When there is any question about parent/child taxon relationships higher-priority taxonomies always take precedence over lower-priority ones. SILVA and Index Fungorum are highest priority, then NCBI, GBIF, and IRMNG, in that order.

When mapping a source taxonomy into the union taxonomy, if a name occurring in both places is deemed to be a match, all of the source children that don't map to some other union taxon are added as children of the union node. Usually that will mean all of them, but there are a number of cases (about 1500) where the source taxon is "paraphyletic" and the decision as to where to place the children (when they don't already belong to the corresponding union taxon) is somewhat arbitrary.

A name is sometimes judged by a process of elimination as naming a single unified taxon - that is, there is no reason to think there's only one taxon instead of two, other than two that happen to have the same name; but no evidence to the contrary either. This is the case for about 4000 tips (usually species) and 500 internal taxa. This kind of argument is weak (especially in the case of genera) and the name might in fact name two different taxa homonymously, one from each source taxonomy. Many examples have been found and for now they are corrected manually.

Contrariwise, sometimes there is evidence that a name means different taxa in different sources, with no evidence it only names one taxon, and so the merge process creates homonyms that weren't homonyms in either input taxonomy.
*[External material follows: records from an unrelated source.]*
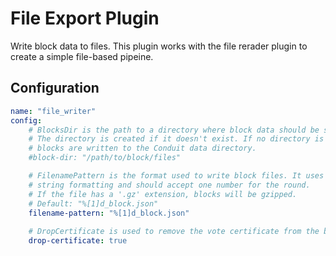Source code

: # File Export Plugin

Write block data to files. This plugin works with the file rerader plugin to create a simple file-based pipeine.

## Configuration
```yml @sample.yaml
name: "file_writer"
config:
    # BlocksDir is the path to a directory where block data should be stored.
    # The directory is created if it doesn't exist. If no directory is provided
    # blocks are written to the Conduit data directory.
    #block-dir: "/path/to/block/files"

    # FilenamePattern is the format used to write block files. It uses go
    # string formatting and should accept one number for the round.
    # If the file has a '.gz' extension, blocks will be gzipped.
    # Default: "%[1]d_block.json"
    filename-pattern: "%[1]d_block.json"
  
    # DropCertificate is used to remove the vote certificate from the block data before writing files.
    drop-certificate: true
```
This determination is heuristic and may be wrong in some causes (in fact, probably most of the time; typical example: Parauronematidae), with the effect that a single taxon appears to occur in multiple places in the tree. There are about 6000 of these names.

Representation

[TBD: Move this information to the Interim taxonomy file format page!]

Taxonomy

File taxonomy.tsv = the taxonomy itself. There is one row per taxon. The column separator (following NCBI's example) is tab-stroke-tab.

Columns:

  1. OTT identifier - these have been kept stable relative to OTToL 1.0
  2. OTT identifier for the parent of this taxon, or empty if none
  3. Name (e.g. "Rana palustris")
  4. Rank ("genus" etc.) Note: OTT is a merger of multiple taxonomies. The ranks can provide about whether taxa in input taxonomies correspond, but the output rank column is not reliable.
  5. Sources - this takes the form tag:id,tag:id where tag is a short string identifying the source taxonomy (currently just "ncbi" or "gbif") and id is the numeric accession number within that taxonomy. Examples: ncbi:8404,gbif:2427185 ncbi:1235509
  6. Unique name - if the name is a homonym, then the name qualified with its rank and the name of its parent taxon, e.g. "Roperia (genus in family Hemidiscaceae)"
  7. Flags - see https://github.com/OpenTreeOfLife/taxomachine/blob/master/src/main/java/org/opentree/taxonomy/OTTFlag.java

Synonyms

File synonyms.tsv - this is a simple mapping of synonym to OTT identifier. The content derives from NCBI; currently we don't harvest synonyms from GBIF (although it has a ton of them). Two columns, separated by tab-stroke-tab:

  1. Name
  2. OTT identifier

Deprecated

File deprecated.tsv - taxa that are in version 1.0 but need to be deleted because they were deemed incorrect in some regard (incorrectly placed, ambiguous, synonyms, etc)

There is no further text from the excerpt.